It went away, of course, like the slight weakness against low and away pitches that followed, or any of the other proximate causes of the various slumps he's endured between long stretches of smashing baseballs. Whether I'm projecting onto other authors or not, I think it's clear now that the default assumption has to be that any Trout weakness will soon be corrected.
One does not simply become one of the top 50 baseball players in the world (or, in this case, one of the top 50 players of all time, and that's being generous to about 40 others) without being able to adjust nearly constantly. I watch more Red Sox games than any other team, and so for me, the go-to example of this is Will Middlebrooks, but you can insert your favorite flash-in-the-pan who hit well as a rookie before cratering the first time a pitcher found a vulnerability. There are tons of them, probably because adjusting like this is really hard! Mike Trout has, at this point, demonstrated that to be yet another exemplary part of his game. It could be that it's more obvious in him than most players, since not everyone gets an article for every slump, but adjusting is clearly a strength.

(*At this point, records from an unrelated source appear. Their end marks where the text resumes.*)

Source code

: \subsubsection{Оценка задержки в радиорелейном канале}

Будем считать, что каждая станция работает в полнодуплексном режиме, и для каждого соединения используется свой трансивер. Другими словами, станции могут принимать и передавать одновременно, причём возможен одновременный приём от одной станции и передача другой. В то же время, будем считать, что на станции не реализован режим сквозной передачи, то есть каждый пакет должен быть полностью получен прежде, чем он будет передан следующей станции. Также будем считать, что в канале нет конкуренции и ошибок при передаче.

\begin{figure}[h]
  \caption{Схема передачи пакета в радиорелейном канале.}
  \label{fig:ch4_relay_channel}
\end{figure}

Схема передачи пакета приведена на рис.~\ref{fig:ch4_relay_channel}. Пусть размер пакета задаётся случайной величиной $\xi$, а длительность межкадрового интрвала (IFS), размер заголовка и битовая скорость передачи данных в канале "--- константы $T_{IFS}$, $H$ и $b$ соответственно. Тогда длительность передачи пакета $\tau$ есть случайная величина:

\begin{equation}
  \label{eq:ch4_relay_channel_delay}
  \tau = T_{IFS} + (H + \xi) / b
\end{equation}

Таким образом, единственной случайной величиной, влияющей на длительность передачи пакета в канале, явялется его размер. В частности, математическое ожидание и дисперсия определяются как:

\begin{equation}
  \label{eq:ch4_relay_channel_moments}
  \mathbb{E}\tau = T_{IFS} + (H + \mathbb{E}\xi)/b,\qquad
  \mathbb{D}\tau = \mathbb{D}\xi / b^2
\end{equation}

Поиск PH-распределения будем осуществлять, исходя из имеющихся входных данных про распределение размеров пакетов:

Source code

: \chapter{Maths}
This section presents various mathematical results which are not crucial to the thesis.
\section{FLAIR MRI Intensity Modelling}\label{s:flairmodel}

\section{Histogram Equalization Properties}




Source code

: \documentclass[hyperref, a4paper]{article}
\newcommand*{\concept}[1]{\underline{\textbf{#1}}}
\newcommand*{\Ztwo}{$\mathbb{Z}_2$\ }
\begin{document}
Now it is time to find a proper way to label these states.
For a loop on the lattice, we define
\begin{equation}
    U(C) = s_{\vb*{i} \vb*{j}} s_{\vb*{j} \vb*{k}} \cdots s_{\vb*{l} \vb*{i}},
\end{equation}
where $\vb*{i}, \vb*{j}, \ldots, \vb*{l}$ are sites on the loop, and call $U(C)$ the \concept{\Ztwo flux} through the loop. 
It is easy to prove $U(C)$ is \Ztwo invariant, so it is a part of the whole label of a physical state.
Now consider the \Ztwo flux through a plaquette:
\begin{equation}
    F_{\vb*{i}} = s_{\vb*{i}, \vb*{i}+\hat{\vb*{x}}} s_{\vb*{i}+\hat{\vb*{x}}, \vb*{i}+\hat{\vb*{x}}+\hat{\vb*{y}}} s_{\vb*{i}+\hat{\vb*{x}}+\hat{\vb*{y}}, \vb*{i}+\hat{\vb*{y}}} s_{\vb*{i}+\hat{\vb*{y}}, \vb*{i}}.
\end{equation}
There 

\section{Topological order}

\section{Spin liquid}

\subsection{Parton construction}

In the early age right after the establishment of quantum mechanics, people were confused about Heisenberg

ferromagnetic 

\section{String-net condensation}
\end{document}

Mike Trout is a great baseball player. He got to that point via incredible amounts of natural athleticism but also by making constant adjustments, big and small, to the way he approaches a plate appearance. When he's off his game, it absolutely should be written about, since that is notable and interesting, and the manner in which it has happened should also be noted. It shouldn't, however, be portrayed as the flaw that will finally bring him down, because the only way to sustain such otherworldly production over almost four years is to be extremely adaptable as well as extremely talented.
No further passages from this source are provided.